**EXERCISE GOAL**: Filter these entries down to lines holding "Enhanced".

Dataset records:

————

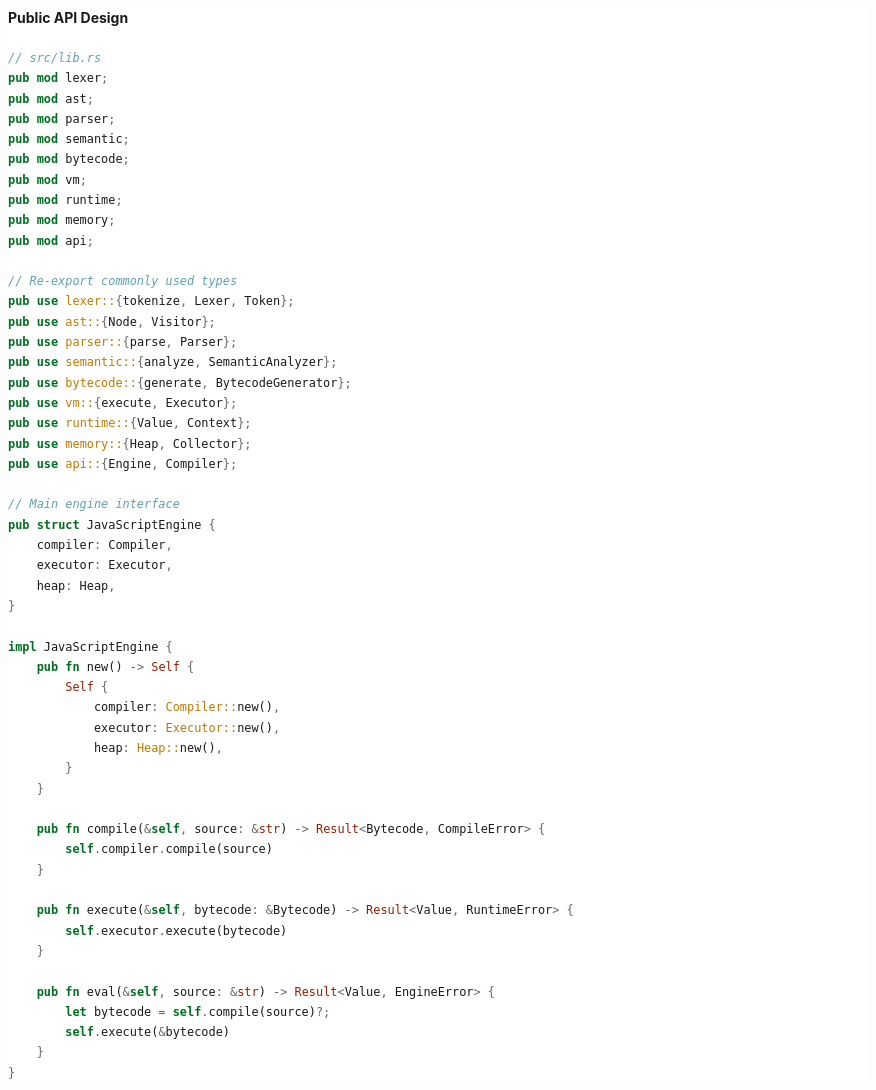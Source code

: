#### **Public API Design**
```rust
// src/lib.rs
pub mod lexer;
pub mod ast;
pub mod parser;
pub mod semantic;
pub mod bytecode;
pub mod vm;
pub mod runtime;
pub mod memory;
pub mod api;

// Re-export commonly used types
pub use lexer::{tokenize, Lexer, Token};
pub use ast::{Node, Visitor};
pub use parser::{parse, Parser};
pub use semantic::{analyze, SemanticAnalyzer};
pub use bytecode::{generate, BytecodeGenerator};
pub use vm::{execute, Executor};
pub use runtime::{Value, Context};
pub use memory::{Heap, Collector};
pub use api::{Engine, Compiler};

// Main engine interface
pub struct JavaScriptEngine {
    compiler: Compiler,
    executor: Executor,
    heap: Heap,
}

impl JavaScriptEngine {
    pub fn new() -> Self {
        Self {
            compiler: Compiler::new(),
            executor: Executor::new(),
            heap: Heap::new(),
        }
    }

    pub fn compile(&self, source: &str) -> Result<Bytecode, CompileError> {
        self.compiler.compile(source)
    }

    pub fn execute(&self, bytecode: &Bytecode) -> Result<Value, RuntimeError> {
        self.executor.execute(bytecode)
    }

    pub fn eval(&self, source: &str) -> Result<Value, EngineError> {
        let bytecode = self.compile(source)?;
        self.execute(&bytecode)
    }
}
```
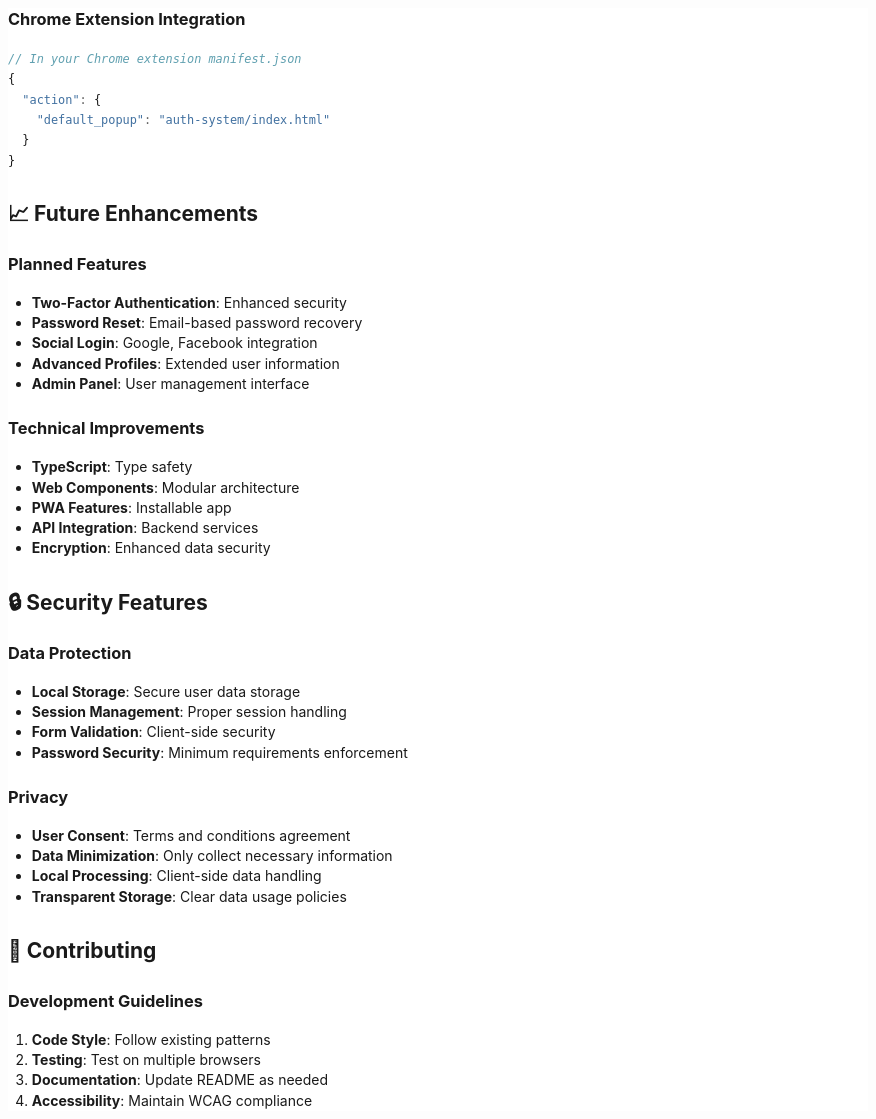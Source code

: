 ### Chrome Extension Integration
```javascript
// In your Chrome extension manifest.json
{
  "action": {
    "default_popup": "auth-system/index.html"
  }
}
```

## 📈 Future Enhancements

### Planned Features
- **Two-Factor Authentication**: Enhanced security
- **Password Reset**: Email-based password recovery
- **Social Login**: Google, Facebook integration
- **Advanced Profiles**: Extended user information
- **Admin Panel**: User management interface

### Technical Improvements
- **TypeScript**: Type safety
- **Web Components**: Modular architecture
- **PWA Features**: Installable app
- **API Integration**: Backend services
- **Encryption**: Enhanced data security

## 🔒 Security Features

### Data Protection
- **Local Storage**: Secure user data storage
- **Session Management**: Proper session handling
- **Form Validation**: Client-side security
- **Password Security**: Minimum requirements enforcement

### Privacy
- **User Consent**: Terms and conditions agreement
- **Data Minimization**: Only collect necessary information
- **Local Processing**: Client-side data handling
- **Transparent Storage**: Clear data usage policies

## 🤝 Contributing

### Development Guidelines
1. **Code Style**: Follow existing patterns
2. **Testing**: Test on multiple browsers
3. **Documentation**: Update README as needed
4. **Accessibility**: Maintain WCAG compliance
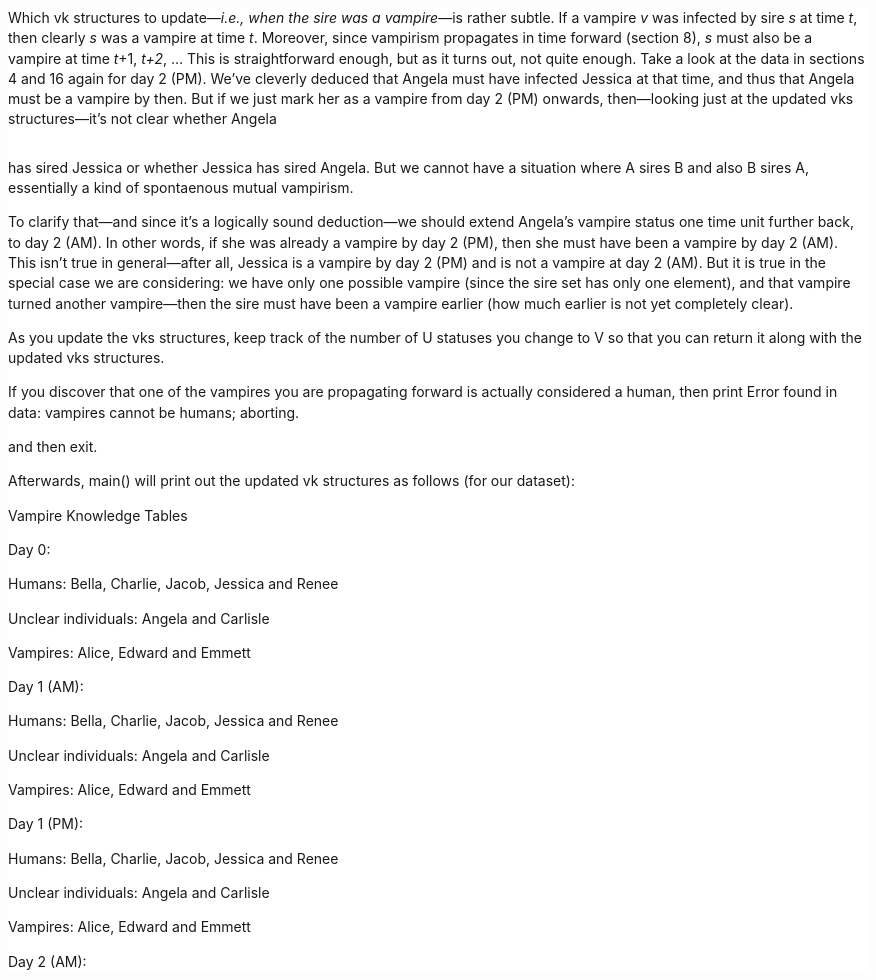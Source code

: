 Which vk structures to update—*i.e., when the sire was a vampire*—is rather subtle. If a vampire *v* was infected by sire *s* at time *t*, then clearly *s* was a vampire at time *t*. Moreover, since vampirism propagates in time forward (section 8), *s* must also be a vampire at time *t*+1, *t+2*, … This is straightforward enough, but as it turns out, not quite enough. Take a look at the data in sections 4 and 16 again for day 2 (PM). We’ve cleverly deduced that Angela must have infected Jessica at that time, and thus that Angela must be a vampire by then. But if we just mark her as a vampire from day 2 (PM) onwards, then—looking just at the updated vks structures—it’s not clear whether Angela

||||
| :- | :- | :- |
has sired Jessica or whether Jessica has sired Angela. But we cannot have a situation where A sires B and also B sires A, essentially a kind of spontaenous mutual vampirism.

To clarify that—and since it’s a logically sound deduction—we should extend Angela’s vampire status one time unit further back, to day 2 (AM). In other words, if she was already a vampire by day 2 (PM), then she must have been a vampire by day 2 (AM). This isn’t true in general—after all, Jessica is a vampire by day 2 (PM) and is not a vampire at day 2 (AM). But it is true in the special case we are considering: we have only one possible vampire (since the sire set has only one element), and that vampire turned another vampire—then the sire must have been a vampire earlier (how much earlier is not yet completely clear).

As you update the vks structures, keep track of the number of U statuses you change to V so that you can return it along with the updated vks structures.

If you discover that one of the vampires you are propagating forward is actually considered a human, then print Error found in data: vampires cannot be humans; aborting.

and then exit.

Afterwards, main() will print out the updated vk structures as follows (for our dataset):

Vampire Knowledge Tables

Day 0:

Humans: Bella, Charlie, Jacob, Jessica and Renee

Unclear individuals: Angela and Carlisle

Vampires: Alice, Edward and Emmett

Day 1 (AM):

Humans: Bella, Charlie, Jacob, Jessica and Renee

Unclear individuals: Angela and Carlisle

Vampires: Alice, Edward and Emmett

Day 1 (PM):

Humans: Bella, Charlie, Jacob, Jessica and Renee

Unclear individuals: Angela and Carlisle

Vampires: Alice, Edward and Emmett

Day 2 (AM):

————

**RESULT BELOW**:
- **Two-Factor Authentication**: Enhanced security
- **Encryption**: Enhanced data security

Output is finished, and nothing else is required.